Stone milling is the oldest, slowest and best method of transforming wheat grains into wholesome flour.

The stone-ground flour produced at Walk Mill begins its life when the milling wheat seed* is planted in the fields surrounding the mill. Over the following months it grows until it’s ready to harvest in late August. A combine harvester cuts the wheat, which is then taken back to the farm for the grain to be cleaned.

Now the Mill plays its part. The waters of the River Gowy flow past, turning the mill wheel. This is connected to the gears inside the mill building, which are rotated by the wheel. They reach up to the top of the building and eventually start to turn the traditional French Burr mill Stones – not forgetting the damsel, which chatters away in the centre of the top stone, ‘knocking’ the wheat into the mill stones.

As the mill stones rotate – slowly, so as to not overheat the flour – the wheat works its way to the outside edge. By the time is has reached the outside of the stones, it has been ground into flour.

This gentle and cool process preserves every good part of the grain: protein, oils and vitamins from the germ, sugars and starches from the endosperm and the tiny bits of bran. All turned into our special flour.

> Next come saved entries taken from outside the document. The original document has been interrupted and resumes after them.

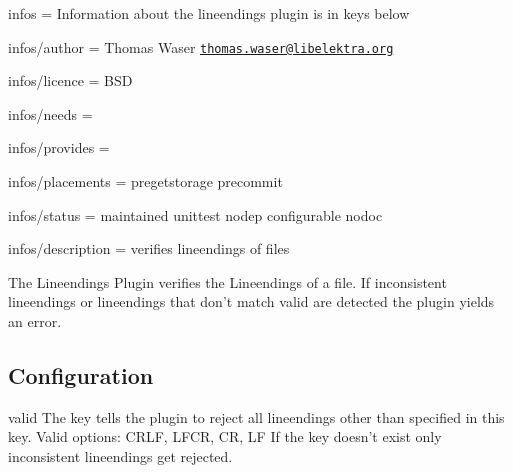
\begin{DoxyItemize}
\item infos = Information about the lineendings plugin is in keys below
\item infos/author = Thomas Waser \href{mailto:thomas.waser@libelektra.org}{\tt thomas.\+waser@libelektra.\+org}
\item infos/licence = B\+S\+D
\item infos/needs =
\item infos/provides =
\item infos/placements = pregetstorage precommit
\item infos/status = maintained unittest nodep configurable nodoc
\item infos/description = verifies lineendings of files
\end{DoxyItemize}

The Lineendings Plugin verifies the Lineendings of a file. If inconsistent lineendings or lineendings that don't match {\ttfamily valid} are detected the plugin yields an error.

\subsection*{Configuration}

{\ttfamily valid} The key tells the plugin to reject all lineendings other than specified in this key. Valid options\+: C\+R\+L\+F, L\+F\+C\+R, C\+R, L\+F If the key doesn't exist only inconsistent lineendings get rejected.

Since we grind only a small amount of grain at once, the fat from the germ is well distributed, helping to lengthen the shelf life of the flour – which we put at 6 months.

Finally, the flour is sifted to produce the different grades required. It’s then either bagged up, ready for sale or baked up into the wonderful breads and cakes we provide in the Miller’s Kitchen.

* an English variety of milling wheat called ‘Hereward,’ which celebrated its 40th birthday in 2009.